Claim of Rose
v.
Verizon N.Y., Inc.

Not overruled or negatively treated on appealinfoCoverage
Appellate Division of the Supreme Court of New York, Third DepartmentApr 17, 2003
304 A.D.2d 990 (N.Y. App. Div. 2003)
304 A.D.2d 990761 N.Y.S.2d 100

Cases citing this case

How cited

  • In re Grant

    …We affirm. In order for an injury to be compensable, it must have arisen out of and in the course of…

  • In the Matter of Pabon

    …The Workers' Compensation Board reversed, prompting this appeal by the employer, which argues that the…

lock 4 Citing caseskeyboard_arrow_right

91302

April 17, 2003.

Appeal from a decision of the Workers' Compensation Board, filed June 11, 2001, which ruled that claimant's injury did not arise out of and in the course of her employment and denied her claim for workers' compensation benefits.

Fine, Olin Anderman L.L.P., Albany (David A. Stauber of counsel), for appellant.

Stockton, Barker Mead, Albany (Matthew R. Mead of counsel), for Verizon New York, Inc., respondent.

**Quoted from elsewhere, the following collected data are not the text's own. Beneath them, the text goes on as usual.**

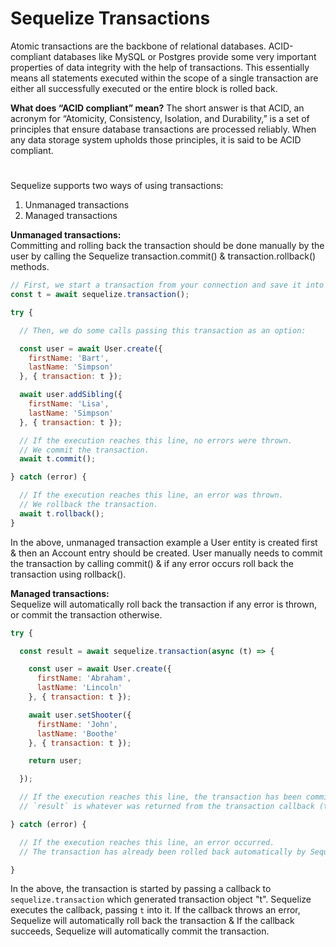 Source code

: # Sequelize Transactions

Atomic transactions are the backbone of relational databases. ACID-compliant databases like MySQL or Postgres provide some very important properties of data integrity with the help of transactions. This essentially means all statements executed within the scope of a single transaction are either all successfully executed or the entire block is rolled back.

<b>What does “ACID compliant” mean?</b> 
The short answer is that ACID, an acronym for “Atomicity, Consistency, Isolation, and Durability,” is a set of principles that ensure database transactions are processed reliably. When any data storage system upholds those principles, it is said to be ACID compliant.
#
Sequelize supports two ways of using transactions:
1. Unmanaged transactions
2. Managed transactions

<b>Unmanaged transactions:</b>
<br>
Committing and rolling back the transaction should be done manually by the user by calling the Sequelize transaction.commit() & transaction.rollback() methods.
<p>

```javascript
// First, we start a transaction from your connection and save it into a variable
const t = await sequelize.transaction();

try {

  // Then, we do some calls passing this transaction as an option:

  const user = await User.create({
    firstName: 'Bart',
    lastName: 'Simpson'
  }, { transaction: t });

  await user.addSibling({
    firstName: 'Lisa',
    lastName: 'Simpson'
  }, { transaction: t });

  // If the execution reaches this line, no errors were thrown.
  // We commit the transaction.
  await t.commit();

} catch (error) {

  // If the execution reaches this line, an error was thrown.
  // We rollback the transaction.
  await t.rollback();
}
```
</p>

In the above, unmanaged transaction example a User entity is created first & then an Account entry should be created. User manually needs to commit the transaction by calling commit() & if any error occurs roll back the transaction using rollback().

<b>Managed transactions:</b>
<br>
Sequelize will automatically roll back the transaction if any error is thrown, or commit the transaction otherwise.
<p>

```javascript
try {

  const result = await sequelize.transaction(async (t) => {

    const user = await User.create({
      firstName: 'Abraham',
      lastName: 'Lincoln'
    }, { transaction: t });

    await user.setShooter({
      firstName: 'John',
      lastName: 'Boothe'
    }, { transaction: t });

    return user;

  });

  // If the execution reaches this line, the transaction has been committed successfully
  // `result` is whatever was returned from the transaction callback (the `user`, in this case)

} catch (error) {

  // If the execution reaches this line, an error occurred.
  // The transaction has already been rolled back automatically by Sequelize!

}
```
</p>

In the above, the transaction is started by passing a callback to `sequelize.transaction` which generated transaction object "t". Sequelize executes the callback, passing `t` into it. If the callback throws an error, Sequelize will automatically roll back the transaction & If the callback succeeds, Sequelize will automatically commit the transaction.
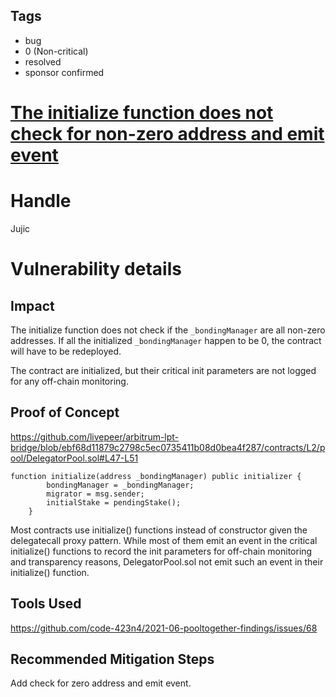 ## Tags

- bug
- 0 (Non-critical)
- resolved
- sponsor confirmed

# [The    initialize    function   does   not   check   for   non-zero   address and emit event](https://github.com/code-423n4/2022-01-livepeer-findings/issues/200) 

# Handle

Jujic


# Vulnerability details

## Impact
The    initialize    function   does   not   check   if   the   `_bondingManager`   are   all   non-zero   addresses.   If   all  the   initialized   `_bondingManager`   happen   to   be   0,   the   contract   will   have   to   be redeployed.

The  contract are initialized, but their critical init parameters are not logged for any off-chain monitoring.

## Proof of Concept
https://github.com/livepeer/arbitrum-lpt-bridge/blob/ebf68d11879c2798c5ec0735411b08d0bea4f287/contracts/L2/pool/DelegatorPool.sol#L47-L51

```
function initialize(address _bondingManager) public initializer {
        bondingManager = _bondingManager;
        migrator = msg.sender;
        initialStake = pendingStake();
    }
```
Most contracts use initialize() functions instead of constructor given the delegatecall proxy pattern. While most of them emit an event in the critical initialize() functions to record the init parameters for off-chain monitoring and transparency reasons, DelegatorPool.sol not emit such an event in their initialize() function.



## Tools Used
https://github.com/code-423n4/2021-06-pooltogether-findings/issues/68
## Recommended Mitigation Steps
Add check for zero address and emit event.

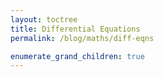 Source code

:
 ```yaml
---
layout: toctree
title: Differential Equations
permalink: /blog/maths/diff-eqns

enumerate_grand_children: true
---
```

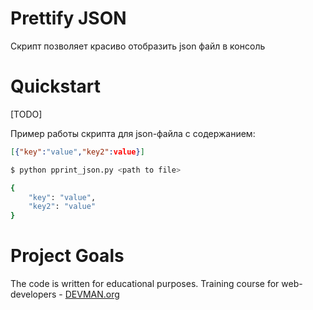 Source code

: # Prettify JSON

Скрипт позволяет красиво отобразить json файл в консоль

# Quickstart

[TODO]

Пример работы скрипта для json-файла с содержанием: 

```json
[{"key":"value","key2":value}]
```

```bash
$ python pprint_json.py <path to file>

{
    "key": "value",
    "key2": "value"
}

```

# Project Goals

The code is written for educational purposes. Training course for web-developers - [DEVMAN.org](https://devman.org)
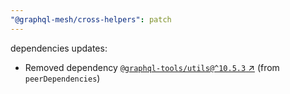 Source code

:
 ```yaml
---
"@graphql-mesh/cross-helpers": patch
---
```

dependencies updates:
  - Removed dependency [`@graphql-tools/utils@^10.5.3` ↗︎](https://www.npmjs.com/package/@graphql-tools/utils/v/10.5.3) (from `peerDependencies`)
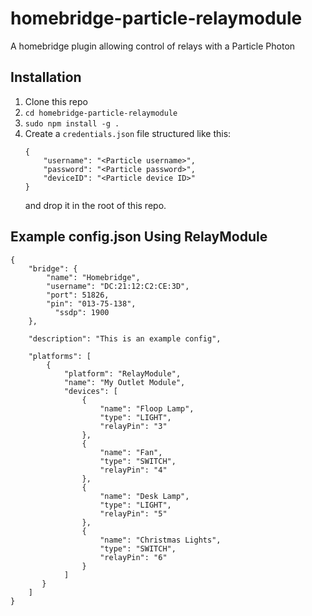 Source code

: # homebridge-particle-relaymodule
A homebridge plugin allowing control of relays with a Particle Photon

## Installation
1. Clone this repo
2. ```cd homebridge-particle-relaymodule```
3. ```sudo npm install -g .```
4. Create a ```credentials.json``` file structured like this:
    ```
    {
        "username": "<Particle username>",
        "password": "<Particle password>",
        "deviceID": "<Particle device ID>"
    }
    ```
   and drop it in the root of this repo.
   
## Example config.json Using RelayModule
```
{
    "bridge": {
        "name": "Homebridge",
        "username": "DC:21:12:C2:CE:3D",
        "port": 51826,
        "pin": "013-75-138",
	      "ssdp": 1900
    },
    
    "description": "This is an example config",

    "platforms": [
        {
            "platform": "RelayModule",
            "name": "My Outlet Module",
            "devices": [
                {
                    "name": "Floop Lamp",
                    "type": "LIGHT",
                    "relayPin": "3"
                },
                {
                    "name": "Fan",
                    "type": "SWITCH",
                    "relayPin": "4"
                },
                {
                    "name": "Desk Lamp",
                    "type": "LIGHT",
                    "relayPin": "5"
                },
                {
                    "name": "Christmas Lights",
                    "type": "SWITCH",
                    "relayPin": "6"
                }
            ]
       }
    ]
}
```
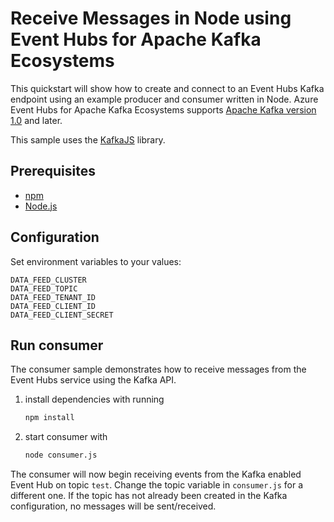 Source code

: # Receive Messages in Node using Event Hubs for Apache Kafka Ecosystems

This quickstart will show how to create and connect to an Event Hubs Kafka endpoint using an example producer and consumer written in Node. Azure Event Hubs for Apache Kafka Ecosystems supports [Apache Kafka version 1.0](https://kafka.apache.org/10/documentation.html) and later.

This sample uses the [KafkaJS](https://github.com/tulios/kafkajs) library.

## Prerequisites
- [npm](https://www.npmjs.com/)
- [Node.js](https://nodejs.org)

## Configuration

Set environment variables to your values:
```shell
DATA_FEED_CLUSTER
DATA_FEED_TOPIC
DATA_FEED_TENANT_ID
DATA_FEED_CLIENT_ID
DATA_FEED_CLIENT_SECRET
```

## Run consumer

The consumer sample demonstrates how to receive messages from the Event Hubs service using the Kafka API.

1. install dependencies with running
    ```bash
    npm install
    ```
1. start consumer with
    ```bash
    node consumer.js
    ```

The consumer will now begin receiving events from the Kafka enabled Event Hub on topic `test`. Change the topic variable in `consumer.js` for a different one. If the topic has not already been created in the Kafka configuration, no messages will be sent/received.

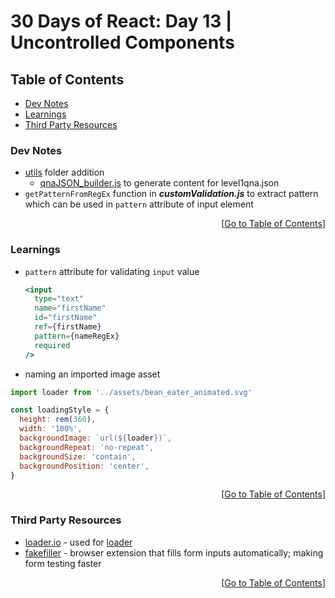 <!-- omit in toc -->
# 30 Days of React: Day 13 | Uncontrolled Components

<!-- omit in toc -->
## Table of Contents
- [Dev Notes](#dev-notes)
- [Learnings](#learnings)
- [Third Party Resources](#third-party-resources)

### Dev Notes
* [utils](./src/utils/) folder addition
  * [qnaJSON_builder.js](./src/utils/qnaJSON_builder.js) to generate content for level1qna.json
* `getPatternFromRegEx` function in ***customValidation.js*** to extract pattern which can be used in `pattern` attribute of input element

<div align="right">[<a href="#table-of-contents">Go to Table of Contents</a>]</div>

### Learnings
* `pattern` attribute for validating `input` value
  ```jsx
  <input
    type="text"
    name="firstName"
    id="firstName"
    ref={firstName}
    pattern={nameRegEx}
    required
  />
  ```
* naming an imported image asset
```js
import loader from '../assets/bean_eater_animated.svg'

const loadingStyle = {
  height: rem(360),
  width: '100%',
  backgroundImage: `url(${loader})`,
  backgroundRepeat: 'no-repeat',
  backgroundSize: 'contain',
  backgroundPosition: 'center',
}
```

<div align="right">[<a href="#table-of-contents">Go to Table of Contents</a>]</div>

### Third Party Resources
* [loader.io](https://loader.io) - used for [loader](./src/assets/bean_eater_animated.svg)
* [fakefiller](https://fakefiller.com/) - browser extension that fills form inputs automatically; making form testing faster

<div align="right">[<a href="#table-of-contents">Go to Table of Contents</a>]</div>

Before: Crew III, J.P., Peters, Spain, Lahtinen and Kane, JJ.


MEMORANDUM AND ORDER


Peters, J.

On August 20, 1999, claimant left her employer's premises on her lunch break to move her car, which was parked on a public street in the City of Troy, Rensselaer County. As she was walking toward her car, she stepped in a pothole and injured her foot and hip. She filed a claim for workers' compensation benefits as a result of this injury. Following a hearing, a Workers' Compensation Law Judge found that claimant sustained an accident which arose out of and in the course of her employment and continued the case for awards. The Workers' Compensation Board, however, disagreed and reversed this decision. Claimant appeals.

Initially, pursuant to Workers' Compensation Law § 10(1), an injury is compensable only if it arises out of and in the course of employment (see Matter of Bashwinger v. Cath-Fran Constr. Co., 200 A.D.2d 791, 791, lv denied 83 N.Y.2d 757). "Lunchtime injuries are generally deemed to occur outside the scope of employment except under limited circumstances where the employer continues to exercise authority over the employee during the lunch break" (Matter of Smith v. City of Rochester, 255 A.D.2d 863, 863 [citation omitted]). Likewise, "accidents that occur on a public street away from the place of employment and outside working hours generally are not considered to have arisen out of and in the course of employment" (Matter of Davenport v. New York State Senate, 283 A.D.2d 880, 881; see Matter of Roggero v. Frontier Ins. Group, 250 A.D.2d 1011, 1012). There is an exception, however, "`as the employee comes in closer proximity with his [or her] employment situs'" where "`the accident happened as an incident and risk of employment'" (Matter of Davenport v. New York State Senate, supra at 881, quotingMatter of Husted v. Seneca Steel Serv., 41 N.Y.2d 140, 144).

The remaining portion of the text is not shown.